-- Work request --
Restate verbatim the span of lines below between the line with "- [ ] pylint 会提示所有没有用到的函数，这个有时候很烦" and the line with "5、vscode的实时性比较差，大部分页面都需要手动刷新", including those two lines, and only that span.

-- Supplied information --
Start of Block
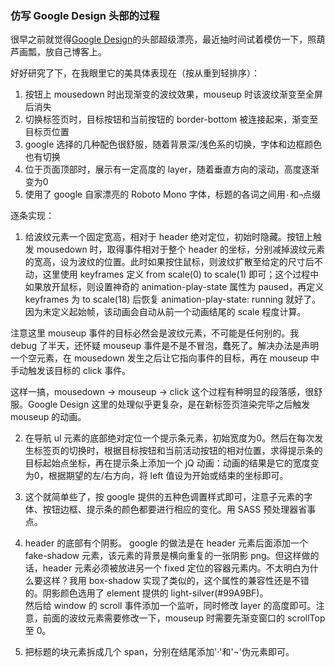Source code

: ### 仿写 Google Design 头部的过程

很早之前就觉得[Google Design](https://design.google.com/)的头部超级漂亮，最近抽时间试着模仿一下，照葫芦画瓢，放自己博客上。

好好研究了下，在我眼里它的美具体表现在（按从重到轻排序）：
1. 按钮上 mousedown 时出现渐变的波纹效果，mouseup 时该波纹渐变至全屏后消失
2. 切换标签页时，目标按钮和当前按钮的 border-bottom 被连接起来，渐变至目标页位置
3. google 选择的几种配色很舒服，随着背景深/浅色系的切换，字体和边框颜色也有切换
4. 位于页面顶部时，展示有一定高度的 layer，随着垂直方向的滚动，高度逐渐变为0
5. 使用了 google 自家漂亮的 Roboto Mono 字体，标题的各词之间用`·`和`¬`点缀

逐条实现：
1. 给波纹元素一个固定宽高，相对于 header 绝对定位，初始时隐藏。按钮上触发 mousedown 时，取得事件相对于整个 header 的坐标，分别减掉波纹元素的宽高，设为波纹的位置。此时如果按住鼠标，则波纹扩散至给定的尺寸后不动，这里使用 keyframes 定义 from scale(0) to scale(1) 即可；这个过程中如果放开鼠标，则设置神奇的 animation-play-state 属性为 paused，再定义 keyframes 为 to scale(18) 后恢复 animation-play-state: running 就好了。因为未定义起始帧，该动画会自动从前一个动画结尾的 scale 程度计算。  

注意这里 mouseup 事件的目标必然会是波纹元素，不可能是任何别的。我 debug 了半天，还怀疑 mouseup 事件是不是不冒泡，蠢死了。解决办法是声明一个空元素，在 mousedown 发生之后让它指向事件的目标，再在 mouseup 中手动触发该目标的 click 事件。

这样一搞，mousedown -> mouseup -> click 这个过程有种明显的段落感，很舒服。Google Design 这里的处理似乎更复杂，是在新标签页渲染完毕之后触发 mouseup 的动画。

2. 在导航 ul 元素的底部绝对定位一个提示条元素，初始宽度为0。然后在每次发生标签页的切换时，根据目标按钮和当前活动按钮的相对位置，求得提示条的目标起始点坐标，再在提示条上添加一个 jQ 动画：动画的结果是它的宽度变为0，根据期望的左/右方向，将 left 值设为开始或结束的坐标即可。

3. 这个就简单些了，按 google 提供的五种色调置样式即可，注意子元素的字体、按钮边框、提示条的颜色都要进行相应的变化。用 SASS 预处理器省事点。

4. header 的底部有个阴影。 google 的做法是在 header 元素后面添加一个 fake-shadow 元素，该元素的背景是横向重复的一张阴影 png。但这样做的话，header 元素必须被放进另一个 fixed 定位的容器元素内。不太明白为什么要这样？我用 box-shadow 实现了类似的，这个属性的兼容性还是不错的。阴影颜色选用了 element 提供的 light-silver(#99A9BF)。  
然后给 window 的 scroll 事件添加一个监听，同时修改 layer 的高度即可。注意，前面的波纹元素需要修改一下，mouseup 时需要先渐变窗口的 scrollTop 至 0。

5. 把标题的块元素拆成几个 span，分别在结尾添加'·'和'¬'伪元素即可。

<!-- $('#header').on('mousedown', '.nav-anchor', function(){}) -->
End of Block
Start of Block
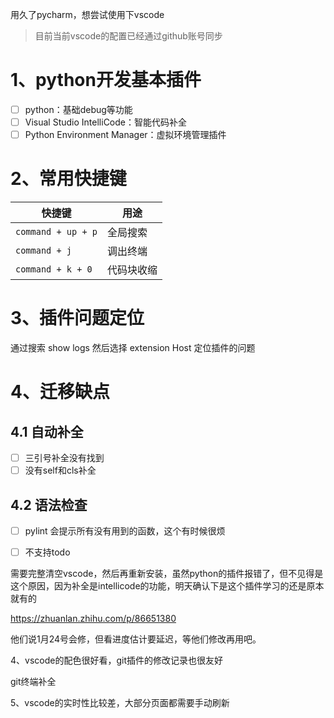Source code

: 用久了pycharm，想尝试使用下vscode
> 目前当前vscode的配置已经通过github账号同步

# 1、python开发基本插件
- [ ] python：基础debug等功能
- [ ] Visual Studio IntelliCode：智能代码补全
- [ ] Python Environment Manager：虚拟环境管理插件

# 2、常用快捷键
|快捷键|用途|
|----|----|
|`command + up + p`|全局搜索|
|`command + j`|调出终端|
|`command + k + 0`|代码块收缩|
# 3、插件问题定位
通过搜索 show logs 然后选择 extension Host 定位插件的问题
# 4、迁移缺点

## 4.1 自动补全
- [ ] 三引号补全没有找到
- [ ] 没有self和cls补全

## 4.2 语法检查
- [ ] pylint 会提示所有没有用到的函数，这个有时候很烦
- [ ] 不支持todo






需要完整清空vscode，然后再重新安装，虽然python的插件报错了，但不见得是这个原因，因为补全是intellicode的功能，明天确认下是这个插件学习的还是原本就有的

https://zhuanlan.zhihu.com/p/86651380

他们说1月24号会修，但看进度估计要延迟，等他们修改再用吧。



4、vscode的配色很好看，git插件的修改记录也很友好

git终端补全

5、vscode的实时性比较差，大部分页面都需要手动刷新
End of Block
-- Written answer --
- [ ] pylint 会提示所有没有用到的函数，这个有时候很烦
- [ ] 不支持todo






需要完整清空vscode，然后再重新安装，虽然python的插件报错了，但不见得是这个原因，因为补全是intellicode的功能，明天确认下是这个插件学习的还是原本就有的

https://zhuanlan.zhihu.com/p/86651380

他们说1月24号会修，但看进度估计要延迟，等他们修改再用吧。



4、vscode的配色很好看，git插件的修改记录也很友好

git终端补全

5、vscode的实时性比较差，大部分页面都需要手动刷新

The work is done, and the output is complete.